ENTRIES SHOWN Block Start

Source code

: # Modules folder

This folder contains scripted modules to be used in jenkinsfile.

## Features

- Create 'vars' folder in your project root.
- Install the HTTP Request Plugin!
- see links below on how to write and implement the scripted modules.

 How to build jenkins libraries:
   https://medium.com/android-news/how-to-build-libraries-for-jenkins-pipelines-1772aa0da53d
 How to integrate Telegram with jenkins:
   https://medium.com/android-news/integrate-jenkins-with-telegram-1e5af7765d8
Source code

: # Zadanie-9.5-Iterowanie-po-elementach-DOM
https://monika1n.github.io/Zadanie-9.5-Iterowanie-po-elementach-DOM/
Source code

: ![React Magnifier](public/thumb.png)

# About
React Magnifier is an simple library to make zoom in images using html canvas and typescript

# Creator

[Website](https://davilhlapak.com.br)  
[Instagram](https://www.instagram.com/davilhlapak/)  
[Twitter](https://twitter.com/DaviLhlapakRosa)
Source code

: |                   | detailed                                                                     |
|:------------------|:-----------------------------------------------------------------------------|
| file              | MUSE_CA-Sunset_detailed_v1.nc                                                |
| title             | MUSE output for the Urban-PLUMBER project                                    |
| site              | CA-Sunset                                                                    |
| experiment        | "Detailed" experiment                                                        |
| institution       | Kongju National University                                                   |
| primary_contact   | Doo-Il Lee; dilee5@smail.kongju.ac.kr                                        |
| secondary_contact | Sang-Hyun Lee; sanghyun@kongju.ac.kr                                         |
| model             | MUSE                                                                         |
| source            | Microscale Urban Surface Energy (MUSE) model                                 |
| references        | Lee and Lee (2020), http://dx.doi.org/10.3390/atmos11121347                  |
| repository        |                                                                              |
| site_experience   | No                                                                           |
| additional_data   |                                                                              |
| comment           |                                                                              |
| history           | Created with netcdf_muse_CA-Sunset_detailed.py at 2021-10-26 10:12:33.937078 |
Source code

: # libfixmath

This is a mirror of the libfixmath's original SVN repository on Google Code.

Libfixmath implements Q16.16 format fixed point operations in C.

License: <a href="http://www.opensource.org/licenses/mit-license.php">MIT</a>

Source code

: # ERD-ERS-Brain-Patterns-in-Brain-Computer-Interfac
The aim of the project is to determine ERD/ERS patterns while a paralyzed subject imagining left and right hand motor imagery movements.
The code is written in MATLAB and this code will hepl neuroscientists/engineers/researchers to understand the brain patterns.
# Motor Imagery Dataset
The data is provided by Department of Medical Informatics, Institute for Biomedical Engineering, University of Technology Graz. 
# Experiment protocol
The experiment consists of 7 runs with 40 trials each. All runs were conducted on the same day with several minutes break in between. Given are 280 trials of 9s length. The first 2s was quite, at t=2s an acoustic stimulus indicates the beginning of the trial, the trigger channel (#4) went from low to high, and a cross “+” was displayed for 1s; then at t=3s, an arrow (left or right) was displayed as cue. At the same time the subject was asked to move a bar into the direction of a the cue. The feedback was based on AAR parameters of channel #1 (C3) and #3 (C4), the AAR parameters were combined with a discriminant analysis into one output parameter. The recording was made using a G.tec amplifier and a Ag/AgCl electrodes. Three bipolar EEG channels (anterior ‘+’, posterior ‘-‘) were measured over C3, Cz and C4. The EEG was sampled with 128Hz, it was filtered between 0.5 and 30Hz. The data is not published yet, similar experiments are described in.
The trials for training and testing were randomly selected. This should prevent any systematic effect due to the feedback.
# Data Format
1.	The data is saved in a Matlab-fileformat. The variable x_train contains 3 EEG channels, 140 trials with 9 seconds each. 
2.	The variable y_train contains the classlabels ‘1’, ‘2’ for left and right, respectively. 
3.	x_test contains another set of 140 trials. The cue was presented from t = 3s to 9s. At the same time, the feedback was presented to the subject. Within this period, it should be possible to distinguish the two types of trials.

ENTRIES SHOWN Block End

[WORK REQUEST]:
Where in the listing does the string "University" appear? Copy every line that has it.

[RESPONSE TO THE TASK]:
| institution       | Kongju National University                                                   |
The data is provided by Department of Medical Informatics, Institute for Biomedical Engineering, University of Technology Graz. 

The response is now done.